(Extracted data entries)

◆ ◆ ◆ ◆ ◆

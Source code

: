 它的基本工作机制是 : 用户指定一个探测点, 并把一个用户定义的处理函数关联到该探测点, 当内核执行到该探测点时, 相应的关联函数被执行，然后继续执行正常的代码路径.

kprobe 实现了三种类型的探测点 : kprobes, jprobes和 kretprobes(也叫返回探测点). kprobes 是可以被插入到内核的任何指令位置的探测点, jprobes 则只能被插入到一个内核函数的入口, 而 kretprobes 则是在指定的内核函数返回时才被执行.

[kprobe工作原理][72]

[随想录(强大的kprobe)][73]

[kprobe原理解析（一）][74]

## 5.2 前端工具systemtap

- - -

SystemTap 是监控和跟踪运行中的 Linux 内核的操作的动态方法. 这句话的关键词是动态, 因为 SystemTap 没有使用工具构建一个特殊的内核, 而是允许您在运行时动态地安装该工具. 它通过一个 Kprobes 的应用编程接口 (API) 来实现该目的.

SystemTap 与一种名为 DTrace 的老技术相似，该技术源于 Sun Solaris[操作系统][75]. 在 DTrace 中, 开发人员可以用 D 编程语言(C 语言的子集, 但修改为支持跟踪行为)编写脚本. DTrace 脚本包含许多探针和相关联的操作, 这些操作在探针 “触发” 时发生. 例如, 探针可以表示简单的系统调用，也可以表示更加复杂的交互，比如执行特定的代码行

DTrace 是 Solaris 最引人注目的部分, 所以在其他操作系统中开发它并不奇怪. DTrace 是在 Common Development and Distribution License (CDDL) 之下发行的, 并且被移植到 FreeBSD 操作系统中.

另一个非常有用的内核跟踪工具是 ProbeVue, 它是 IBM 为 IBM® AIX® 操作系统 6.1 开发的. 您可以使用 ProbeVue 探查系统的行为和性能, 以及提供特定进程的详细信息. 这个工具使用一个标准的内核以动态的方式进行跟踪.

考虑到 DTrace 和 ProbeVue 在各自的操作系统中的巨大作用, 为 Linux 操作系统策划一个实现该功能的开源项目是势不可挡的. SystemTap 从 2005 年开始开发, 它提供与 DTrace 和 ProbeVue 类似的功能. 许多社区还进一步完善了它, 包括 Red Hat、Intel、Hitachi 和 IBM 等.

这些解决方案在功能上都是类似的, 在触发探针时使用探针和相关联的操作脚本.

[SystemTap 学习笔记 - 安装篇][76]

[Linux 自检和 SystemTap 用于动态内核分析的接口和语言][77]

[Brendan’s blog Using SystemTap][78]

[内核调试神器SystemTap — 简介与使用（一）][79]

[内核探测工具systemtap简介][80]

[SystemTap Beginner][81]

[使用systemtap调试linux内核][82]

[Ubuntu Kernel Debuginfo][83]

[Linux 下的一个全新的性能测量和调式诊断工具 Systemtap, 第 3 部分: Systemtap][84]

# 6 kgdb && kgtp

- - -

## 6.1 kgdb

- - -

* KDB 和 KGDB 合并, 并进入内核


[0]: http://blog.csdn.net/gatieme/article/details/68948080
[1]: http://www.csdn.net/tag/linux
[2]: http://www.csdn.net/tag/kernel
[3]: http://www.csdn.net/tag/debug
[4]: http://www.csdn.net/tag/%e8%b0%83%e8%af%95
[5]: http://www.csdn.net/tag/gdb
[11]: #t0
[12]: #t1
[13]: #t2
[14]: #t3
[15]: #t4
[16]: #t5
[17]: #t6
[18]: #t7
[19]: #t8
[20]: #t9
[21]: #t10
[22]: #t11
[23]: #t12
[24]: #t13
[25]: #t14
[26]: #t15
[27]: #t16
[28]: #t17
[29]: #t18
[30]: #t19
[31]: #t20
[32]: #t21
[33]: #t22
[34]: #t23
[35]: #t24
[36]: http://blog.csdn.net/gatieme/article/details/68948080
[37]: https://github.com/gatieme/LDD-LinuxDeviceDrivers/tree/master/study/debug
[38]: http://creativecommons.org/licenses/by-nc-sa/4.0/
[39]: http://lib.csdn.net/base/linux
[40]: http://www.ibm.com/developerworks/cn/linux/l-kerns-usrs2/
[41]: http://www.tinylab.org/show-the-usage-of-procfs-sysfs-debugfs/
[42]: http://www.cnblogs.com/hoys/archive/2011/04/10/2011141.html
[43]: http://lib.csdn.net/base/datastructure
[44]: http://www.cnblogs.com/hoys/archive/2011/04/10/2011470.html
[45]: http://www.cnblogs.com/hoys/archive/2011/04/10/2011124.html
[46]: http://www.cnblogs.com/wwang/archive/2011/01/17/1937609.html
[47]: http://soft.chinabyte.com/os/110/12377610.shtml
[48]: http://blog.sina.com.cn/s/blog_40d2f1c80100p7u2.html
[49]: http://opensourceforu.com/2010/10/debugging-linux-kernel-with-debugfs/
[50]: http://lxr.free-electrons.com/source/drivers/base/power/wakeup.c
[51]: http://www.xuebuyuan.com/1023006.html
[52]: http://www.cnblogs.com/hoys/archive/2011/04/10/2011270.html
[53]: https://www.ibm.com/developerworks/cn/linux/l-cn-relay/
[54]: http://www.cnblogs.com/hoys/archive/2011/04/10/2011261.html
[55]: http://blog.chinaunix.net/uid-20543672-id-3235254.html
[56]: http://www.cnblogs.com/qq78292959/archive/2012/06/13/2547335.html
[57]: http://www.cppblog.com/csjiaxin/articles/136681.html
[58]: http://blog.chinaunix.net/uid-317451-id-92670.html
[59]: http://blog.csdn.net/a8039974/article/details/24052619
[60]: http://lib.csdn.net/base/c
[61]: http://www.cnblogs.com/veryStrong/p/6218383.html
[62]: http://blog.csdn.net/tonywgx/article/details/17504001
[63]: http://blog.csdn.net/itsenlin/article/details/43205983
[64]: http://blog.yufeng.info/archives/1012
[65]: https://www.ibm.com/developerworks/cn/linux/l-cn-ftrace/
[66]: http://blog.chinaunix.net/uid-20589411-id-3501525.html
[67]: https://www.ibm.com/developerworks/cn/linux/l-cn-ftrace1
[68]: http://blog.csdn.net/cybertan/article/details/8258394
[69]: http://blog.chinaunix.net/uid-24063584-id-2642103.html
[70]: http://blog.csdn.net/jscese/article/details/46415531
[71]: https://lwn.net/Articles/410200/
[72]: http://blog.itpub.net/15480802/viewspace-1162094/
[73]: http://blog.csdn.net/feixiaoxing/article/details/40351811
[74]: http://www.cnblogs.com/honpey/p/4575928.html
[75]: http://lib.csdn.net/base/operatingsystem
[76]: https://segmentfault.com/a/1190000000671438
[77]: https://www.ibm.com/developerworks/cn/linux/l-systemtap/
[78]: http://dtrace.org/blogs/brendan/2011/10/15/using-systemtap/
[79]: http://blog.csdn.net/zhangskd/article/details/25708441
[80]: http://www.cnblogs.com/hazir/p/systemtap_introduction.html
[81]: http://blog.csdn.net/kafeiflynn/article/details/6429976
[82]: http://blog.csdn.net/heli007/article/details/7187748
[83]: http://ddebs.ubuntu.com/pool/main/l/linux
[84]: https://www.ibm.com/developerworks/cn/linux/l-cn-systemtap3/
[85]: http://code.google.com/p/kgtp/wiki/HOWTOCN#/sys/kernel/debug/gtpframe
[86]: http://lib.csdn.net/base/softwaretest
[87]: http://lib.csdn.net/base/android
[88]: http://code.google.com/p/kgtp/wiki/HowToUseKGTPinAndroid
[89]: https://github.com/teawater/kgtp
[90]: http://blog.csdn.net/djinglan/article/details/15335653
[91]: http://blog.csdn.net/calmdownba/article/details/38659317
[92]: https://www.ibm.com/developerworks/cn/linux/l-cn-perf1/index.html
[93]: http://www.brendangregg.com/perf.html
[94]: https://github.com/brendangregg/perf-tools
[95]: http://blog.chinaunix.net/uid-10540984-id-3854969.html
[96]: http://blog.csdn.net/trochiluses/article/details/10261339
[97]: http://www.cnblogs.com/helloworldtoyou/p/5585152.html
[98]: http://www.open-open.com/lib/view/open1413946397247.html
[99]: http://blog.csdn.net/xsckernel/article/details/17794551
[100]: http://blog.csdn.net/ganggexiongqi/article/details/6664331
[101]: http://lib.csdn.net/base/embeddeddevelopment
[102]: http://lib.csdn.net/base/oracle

◆ ◆ ◆ ◆ ◆

A single number is the answer: how many lines of the entries above contain "hoys"?

5